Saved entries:
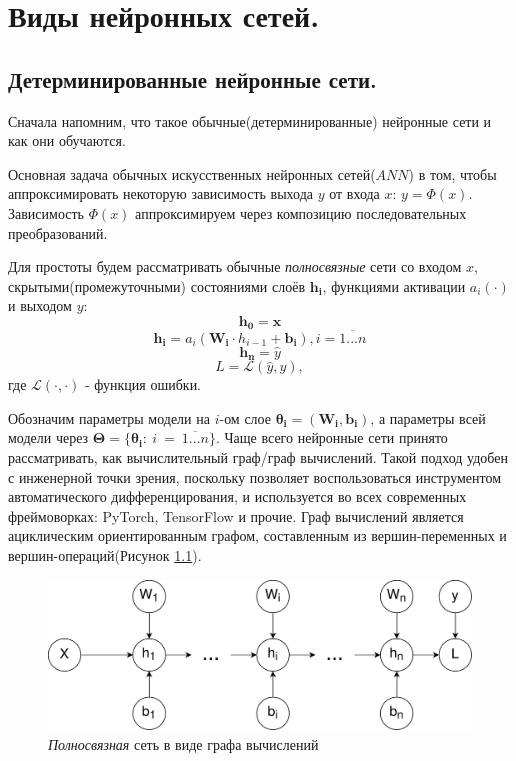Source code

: \documentclass[14pt]{report}
\begin{document}
\chapter{Виды нейронных сетей.}

\section{Детерминированные нейронные сети.}

Сначала напомним, что такое обычные(детерминированные) нейронные сети и как они обучаются.

Основная задача обычных искусственных нейронных сетей($ANN$) в том, чтобы аппроксимировать некоторую зависимость выхода $y$ от
 входа $x$: $y = \Phi(x)$. Зависимость $\Phi(x)$ аппроксимируем через композицию последовательных преобразований.

Для простоты будем рассматривать обычные \textit{полносвязные} сети со входом $x$,
 скрытыми(промежуточными) состояниями слоёв $\bm{h_i}$, функциями активации $a_i(\cdot)$ и выходом $y$:
$$\bm{h_0} = \bm{x}$$
$$\bm{h_i} = a_i(\bm{W_i} \cdot h_{i-1} + \bm{b_i}), i = \overline{1...n}$$
$$\bm{h_n} = \widehat{y}$$
$$L = \mathcal{L}(\widehat{y}, y),$$ где $\mathcal{L}(\cdot, \cdot)$ - функция ошибки.

Обозначим параметры модели на $i$-ом слое $\bm{\theta_i} = (\bm{W_i}, \bm{b_i})$, а параметры всей модели через $\bm{\Theta} = \{\bm{\theta_i} :~i~=~\overline{1...n}\}$.
Чаще всего нейронные сети принято рассматривать, как вычислительный граф/граф вычислений.
 Такой подход удобен с инженерной точки зрения, поскольку позволяет воспользоваться инструментом автоматического
 дифференцирования, и используется во всех современных фреймоворках: PyTorch, TensorFlow и прочие.
 Граф вычислений является ациклическим ориентированным графом, составленным из вершин-переменных и вершин-операций(Рисунок \ref{fig:image1}).
\begin{figure}[H]
    \centering
    \includegraphics[width=0.7\linewidth]{ANN.png}
    \caption{\textit{Полносвязная} сеть в виде графа вычислений}
    \label{fig:image1}
\end{figure}
\end{document}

PROBLEM DESCRIPTION: Write out, word for word, the line containing "Граф вычислений является" and every line after it to the end of the data above.

ANSWER SPACE:
 Граф вычислений является ациклическим ориентированным графом, составленным из вершин-переменных и вершин-операций(Рисунок \ref{fig:image1}).
\begin{figure}[H]
    \centering
    \includegraphics[width=0.7\linewidth]{ANN.png}
    \caption{\textit{Полносвязная} сеть в виде графа вычислений}
    \label{fig:image1}
\end{figure}
\end{document}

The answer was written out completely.